本文对视觉注意在视频对象模式理解中的作用进行了系统的研究。通过在无监督视频对象分割(UVOS)设置中使用动态眼动追踪数据精心注释三个流行的视频分割数据集(DAVIS 16, Youtube-Objects和SegTrack V2)。我们首次定量验证了人类观察者之间视觉注意行为的高度一致性，并发现在动态、任务驱动的观看过程中，人类注意力与显性主要客体判断之间存在很强的相关性。这种新颖的观察为视频对象模式背后的基本原理提供了深入的见解。受这些发现的启发，我们将UVOS分解为两个子任务:UVOS驱动的动态视觉注意力预测(DVAP)在时空域和注意力引导的目标分割(AGOS)在空间域。我们的UVOS解决方案具有三大优势:1)模块化训练，无需使用昂贵的视频分割注释，而是使用更实惠的动态注视数据来训练初始视频注意力模块，并使用现有的注视分割匹配静态/图像数据来训练后续的分割模块;2)通过多源学习全面了解前景;3)从生物启发和可评估的关注中获得额外的可解释性。在四个流行的基准测试上的实验表明，即使没有使用昂贵的视频对象掩码注释，我们的模型与最先进的性能相比也取得了令人信服的性能，并且具有快速的处理速度(单个GPU上10 fps)。我们收集的眼球追踪数据和算法实现已经在https://github.com/wenguanwang/AGS上公开发布。

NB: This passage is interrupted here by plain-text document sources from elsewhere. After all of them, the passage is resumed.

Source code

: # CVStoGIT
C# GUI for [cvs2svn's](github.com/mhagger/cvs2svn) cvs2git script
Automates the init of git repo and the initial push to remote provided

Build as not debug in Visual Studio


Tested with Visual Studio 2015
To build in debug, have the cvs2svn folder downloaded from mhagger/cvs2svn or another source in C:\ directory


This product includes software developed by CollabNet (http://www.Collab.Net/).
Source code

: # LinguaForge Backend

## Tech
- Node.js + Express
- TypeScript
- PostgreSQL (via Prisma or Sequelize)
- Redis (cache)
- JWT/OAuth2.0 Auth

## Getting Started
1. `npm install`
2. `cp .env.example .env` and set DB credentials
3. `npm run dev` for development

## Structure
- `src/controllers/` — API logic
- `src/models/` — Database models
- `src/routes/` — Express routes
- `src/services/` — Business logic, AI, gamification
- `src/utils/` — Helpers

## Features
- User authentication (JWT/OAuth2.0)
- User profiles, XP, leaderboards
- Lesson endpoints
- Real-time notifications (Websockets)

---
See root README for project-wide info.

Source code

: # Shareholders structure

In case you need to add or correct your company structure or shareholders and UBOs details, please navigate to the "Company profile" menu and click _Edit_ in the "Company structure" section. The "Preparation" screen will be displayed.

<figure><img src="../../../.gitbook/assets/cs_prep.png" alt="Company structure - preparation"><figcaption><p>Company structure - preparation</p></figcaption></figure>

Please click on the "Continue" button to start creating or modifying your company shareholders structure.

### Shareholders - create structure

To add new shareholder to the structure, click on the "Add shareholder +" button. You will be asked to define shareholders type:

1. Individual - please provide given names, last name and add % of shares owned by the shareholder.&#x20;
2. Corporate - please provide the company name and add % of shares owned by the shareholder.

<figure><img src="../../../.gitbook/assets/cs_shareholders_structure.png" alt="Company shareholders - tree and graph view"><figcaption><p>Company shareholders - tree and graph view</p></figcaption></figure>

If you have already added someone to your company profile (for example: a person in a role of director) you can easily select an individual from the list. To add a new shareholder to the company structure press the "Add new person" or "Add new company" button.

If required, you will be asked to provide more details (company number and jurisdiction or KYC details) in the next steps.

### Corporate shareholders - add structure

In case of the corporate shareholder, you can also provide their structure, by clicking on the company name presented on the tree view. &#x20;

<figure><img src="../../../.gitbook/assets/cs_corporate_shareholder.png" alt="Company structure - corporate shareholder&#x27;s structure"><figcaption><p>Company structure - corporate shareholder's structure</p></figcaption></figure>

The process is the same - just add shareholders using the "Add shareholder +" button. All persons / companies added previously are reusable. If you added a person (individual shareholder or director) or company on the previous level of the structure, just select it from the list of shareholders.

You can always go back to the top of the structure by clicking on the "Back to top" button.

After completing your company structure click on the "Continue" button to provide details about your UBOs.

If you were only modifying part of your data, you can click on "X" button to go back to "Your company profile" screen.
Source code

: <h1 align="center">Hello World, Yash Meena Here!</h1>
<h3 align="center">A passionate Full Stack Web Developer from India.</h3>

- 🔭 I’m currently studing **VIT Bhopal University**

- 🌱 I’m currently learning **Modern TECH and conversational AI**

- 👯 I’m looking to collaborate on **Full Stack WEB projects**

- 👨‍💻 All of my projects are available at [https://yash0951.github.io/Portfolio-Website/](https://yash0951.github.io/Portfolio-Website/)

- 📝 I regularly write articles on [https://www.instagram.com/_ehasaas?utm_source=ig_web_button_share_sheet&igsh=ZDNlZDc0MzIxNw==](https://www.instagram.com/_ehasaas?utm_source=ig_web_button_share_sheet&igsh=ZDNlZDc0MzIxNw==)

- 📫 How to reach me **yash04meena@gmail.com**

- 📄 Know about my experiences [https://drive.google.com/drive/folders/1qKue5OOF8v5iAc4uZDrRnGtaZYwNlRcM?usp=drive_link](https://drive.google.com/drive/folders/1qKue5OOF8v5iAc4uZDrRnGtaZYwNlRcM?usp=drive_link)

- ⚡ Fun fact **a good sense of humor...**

本文章由计算机程序翻译，如有差异，请以英文原文为准。

求助全文

约1分钟内获得全文求助全文

来源期刊

IEEE Transactions on Pattern Analysis and Machine Intelligence 工程技术-工程：电子与电气

CiteScore

28.40

自引率

3.00%

发文量

885

审稿时长

8.5 months

期刊介绍： The IEEE Transactions on Pattern Analysis and Machine Intelligence publishes articles on all traditional areas of computer vision and image understanding, all traditional areas of pattern analysis and recognition, and selected areas of machine intelligence, with a particular emphasis on machine learning for pattern analysis. Areas such as techniques for visual search, document and handwriting analysis, medical image analysis, video and image sequence analysis, content-based retrieval of image and video, face and gesture recognition and relevant specialized hardware and/or software architectures are also covered.